──────── INFORMATION PROVIDED
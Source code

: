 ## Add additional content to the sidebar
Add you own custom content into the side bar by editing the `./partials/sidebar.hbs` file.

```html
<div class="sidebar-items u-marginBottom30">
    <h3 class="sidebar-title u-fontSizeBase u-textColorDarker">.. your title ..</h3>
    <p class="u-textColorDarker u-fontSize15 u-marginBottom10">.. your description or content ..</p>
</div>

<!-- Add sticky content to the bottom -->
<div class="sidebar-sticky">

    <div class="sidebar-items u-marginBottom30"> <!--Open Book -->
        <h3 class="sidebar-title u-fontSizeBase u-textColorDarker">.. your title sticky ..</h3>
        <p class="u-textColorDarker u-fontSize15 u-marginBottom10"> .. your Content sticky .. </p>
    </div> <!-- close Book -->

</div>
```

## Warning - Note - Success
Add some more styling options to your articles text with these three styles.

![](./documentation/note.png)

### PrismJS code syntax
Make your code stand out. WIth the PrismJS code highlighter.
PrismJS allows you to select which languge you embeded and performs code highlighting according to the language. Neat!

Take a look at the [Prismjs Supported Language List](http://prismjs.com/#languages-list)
────────────────
──────── INFORMATION PROVIDED
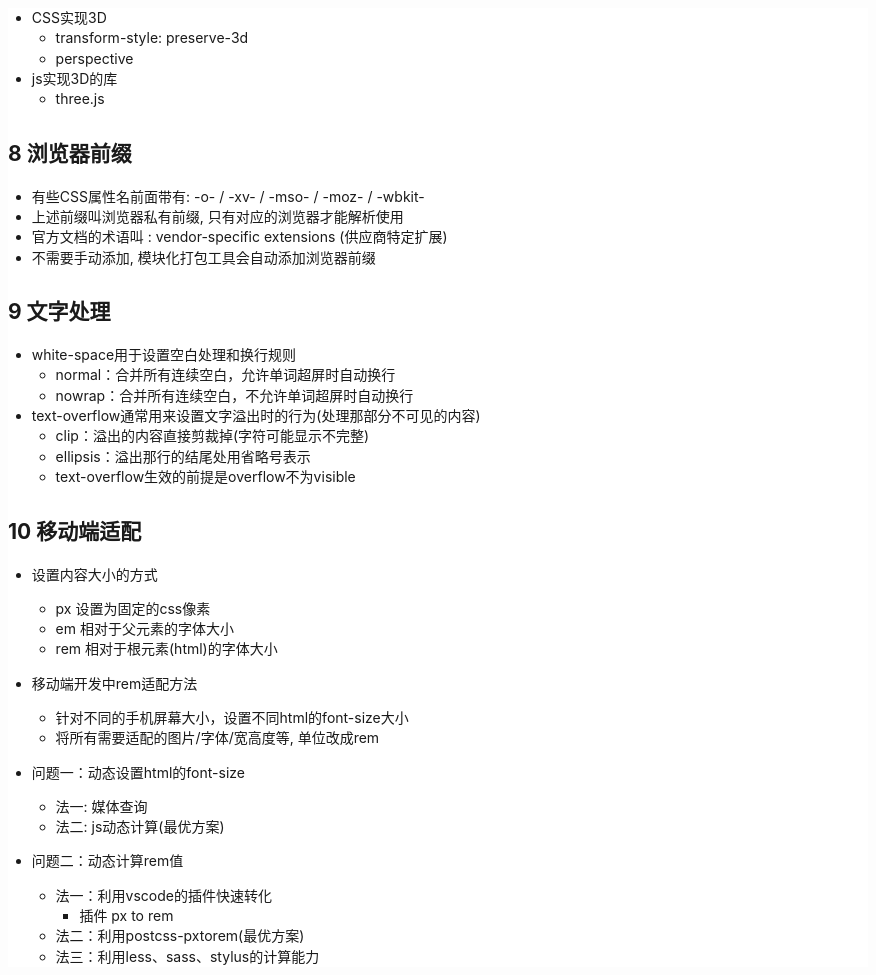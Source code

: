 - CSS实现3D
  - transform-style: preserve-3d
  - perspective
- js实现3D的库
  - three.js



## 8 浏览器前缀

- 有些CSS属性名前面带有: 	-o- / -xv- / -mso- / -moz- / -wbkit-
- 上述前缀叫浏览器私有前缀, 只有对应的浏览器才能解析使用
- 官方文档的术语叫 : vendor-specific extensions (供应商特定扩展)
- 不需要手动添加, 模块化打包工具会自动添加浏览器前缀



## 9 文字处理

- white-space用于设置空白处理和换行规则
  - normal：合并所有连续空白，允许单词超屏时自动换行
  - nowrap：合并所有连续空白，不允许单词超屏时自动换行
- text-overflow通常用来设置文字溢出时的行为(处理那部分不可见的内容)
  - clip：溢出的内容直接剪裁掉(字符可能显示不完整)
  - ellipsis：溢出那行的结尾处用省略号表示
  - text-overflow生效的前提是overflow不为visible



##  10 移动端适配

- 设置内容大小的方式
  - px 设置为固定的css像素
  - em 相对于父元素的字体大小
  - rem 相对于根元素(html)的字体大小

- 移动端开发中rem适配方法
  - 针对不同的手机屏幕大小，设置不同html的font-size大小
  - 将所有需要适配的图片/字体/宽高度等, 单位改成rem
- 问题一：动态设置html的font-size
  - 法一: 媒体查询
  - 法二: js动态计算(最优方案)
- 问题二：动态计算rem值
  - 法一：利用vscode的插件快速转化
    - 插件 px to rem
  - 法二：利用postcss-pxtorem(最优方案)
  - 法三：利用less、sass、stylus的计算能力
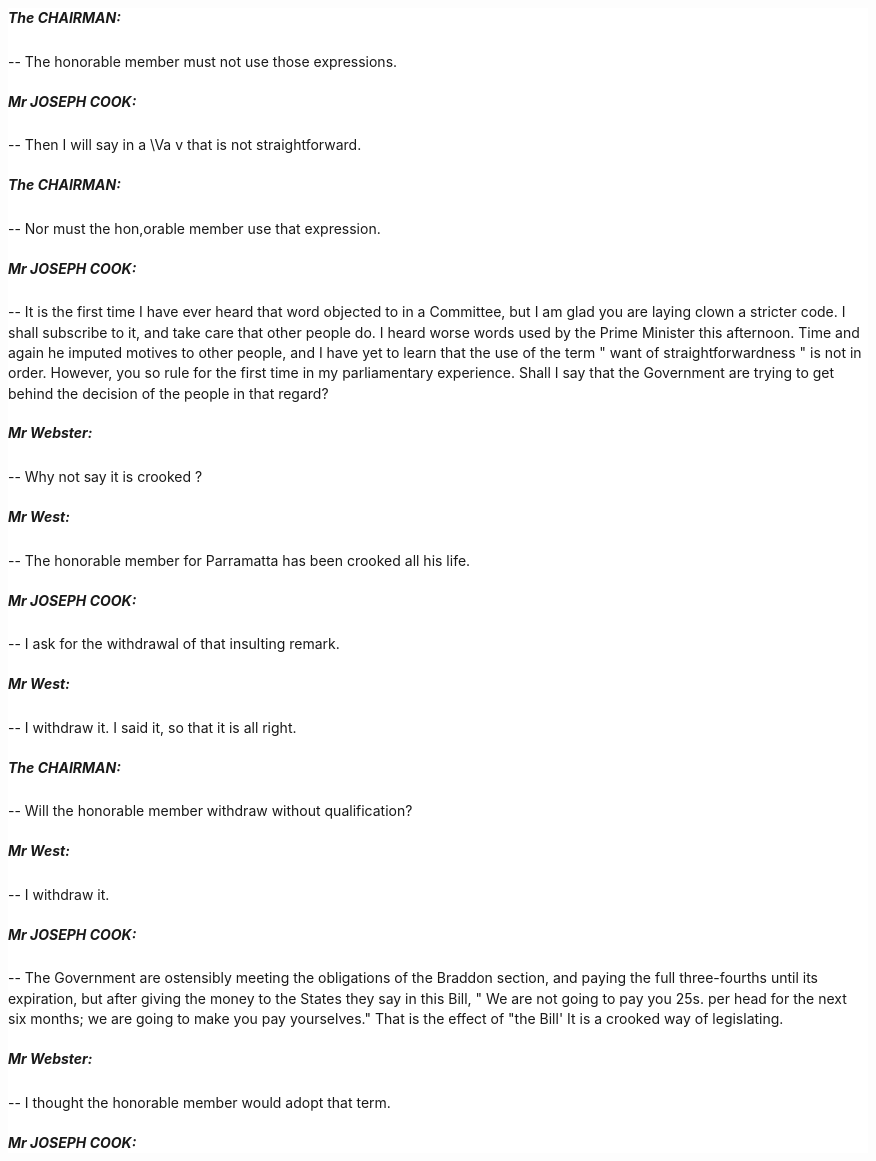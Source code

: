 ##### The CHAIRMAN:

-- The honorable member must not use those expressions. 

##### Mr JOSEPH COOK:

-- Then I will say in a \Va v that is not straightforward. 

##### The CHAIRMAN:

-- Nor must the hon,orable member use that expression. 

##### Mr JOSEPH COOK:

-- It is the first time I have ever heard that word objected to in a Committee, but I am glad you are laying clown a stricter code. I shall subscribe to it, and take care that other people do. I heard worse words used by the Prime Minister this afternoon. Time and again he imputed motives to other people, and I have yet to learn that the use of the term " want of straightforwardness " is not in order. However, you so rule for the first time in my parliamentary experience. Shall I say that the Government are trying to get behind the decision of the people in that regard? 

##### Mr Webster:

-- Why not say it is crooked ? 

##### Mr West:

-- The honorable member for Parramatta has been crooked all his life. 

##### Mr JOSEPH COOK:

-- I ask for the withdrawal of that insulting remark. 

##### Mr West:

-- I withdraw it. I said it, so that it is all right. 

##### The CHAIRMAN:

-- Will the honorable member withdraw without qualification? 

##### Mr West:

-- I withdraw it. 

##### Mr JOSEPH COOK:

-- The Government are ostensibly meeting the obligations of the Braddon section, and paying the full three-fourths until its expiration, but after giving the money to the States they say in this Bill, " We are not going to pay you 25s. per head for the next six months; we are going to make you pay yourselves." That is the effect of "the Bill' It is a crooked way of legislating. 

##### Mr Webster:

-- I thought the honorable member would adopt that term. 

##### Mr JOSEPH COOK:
────────────────
### YOUR ASSIGNMENT
When a line above contains the string "Book", copy that line.

### OUTPUT FOR THIS TASK
    <div class="sidebar-items u-marginBottom30"> <!--Open Book -->
    </div> <!-- close Book -->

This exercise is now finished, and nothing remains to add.